(Dataset items)
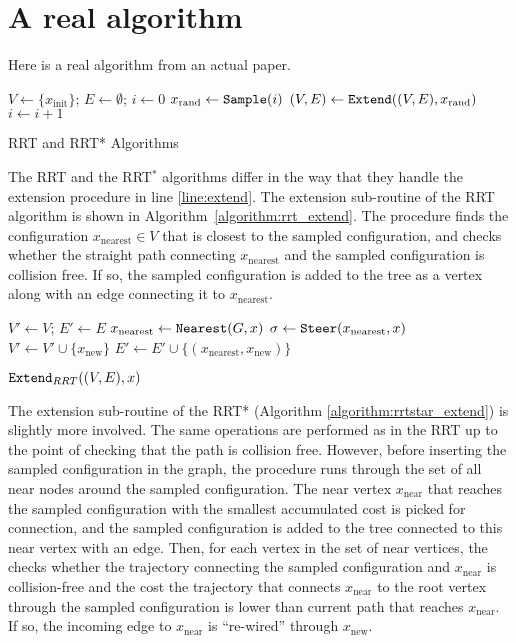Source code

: \documentclass{article}
\begin{document}
\section{A real algorithm}

Here is a real algorithm from an actual paper.


\begin{algorithm}[t] \small
  $V \leftarrow \{ x_\mathrm{init}\}$; $E \leftarrow \emptyset$; $i\leftarrow 0$\; \label{line:initial}
   { \label{line:iteration_start}
    $x_\mathrm{rand} \leftarrow {\tt Sample}(i)$\;  \label{line:sample} 
    $(V, E)\leftarrow {\tt Extend}((V,E),x_\mathrm{rand})$\;  \label{line:extend}
    $i \leftarrow i + 1$\; \label{line:iteration_end}
  }
  \caption{RRT and RRT* Algorithms}
  \label{algorithm:RRT_body}
\end{algorithm}

The RRT and the RRT$^*$ algorithms differ in the way that they handle the extension procedure in line \ref{line:extend}.
%
The extension sub-routine of the RRT algorithm is shown in Algorithm~\ref{algorithm:rrt_extend}. 
%
The procedure finds the configuration $x_\mathrm{nearest} \in V$ that is closest to the sampled configuration, and checks whether the straight path connecting $x_\mathrm{nearest}$ and the sampled configuration is collision free. If so, the sampled configuration is added to the tree as a vertex along with an edge connecting it to $x_\mathrm{nearest}$.

\begin{algorithm}[t] \small
    $V' \leftarrow V$; $E' \leftarrow E$\;
    $x_\mathrm{nearest} \leftarrow {\tt Nearest} (G,x)$\; 
    $\sigma \leftarrow {\tt Steer} (x_\mathrm{nearest}, x)$\; 
    {
        $V' \leftarrow V' \cup \{x_\mathrm{new}\}$\; 
        $E' \leftarrow E' \cup \{ (x_\mathrm{nearest}, x_\mathrm{new})\}$\; 
    }
    \caption{ ${\tt Extend}_{RRT} ((V,E), x)$ }
    \label{algorithm:rrt_extend}
\end{algorithm}

The extension sub-routine of the RRT* (Algorithm \ref{algorithm:rrtstar_extend}) is slightly more involved. 
%
The same operations are performed as in the RRT up to the point of checking that the path is collision free. 
%
However, before inserting the sampled configuration in the graph, the procedure runs through the set of all near nodes around the sampled configuration. The near vertex $x_\mathrm{near}$ that reaches the sampled configuration with the smallest accumulated cost is picked for connection, and the sampled configuration is added to the tree connected to this near vertex with an edge. 
%
Then, for each vertex in the set of near vertices, the checks whether the trajectory connecting the sampled configuration and $x_\mathrm{near}$ is collision-free and the cost the trajectory that connects $x_\mathrm{near}$ to the root vertex through the sampled configuration is lower than current path that reaches $x_\mathrm{near}$.
%
If so, the incoming edge to $x_\mathrm{near}$ is ``re-wired'' through $x_\mathrm{new}$.
\end{document}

• **Exercise prompt**:
Please find every line in the records above that holds the word "rand" and copy it.

• **Solution to this problem**:
    $x_\mathrm{rand} \leftarrow {\tt Sample}(i)$\;  \label{line:sample} 
    $(V, E)\leftarrow {\tt Extend}((V,E),x_\mathrm{rand})$\;  \label{line:extend}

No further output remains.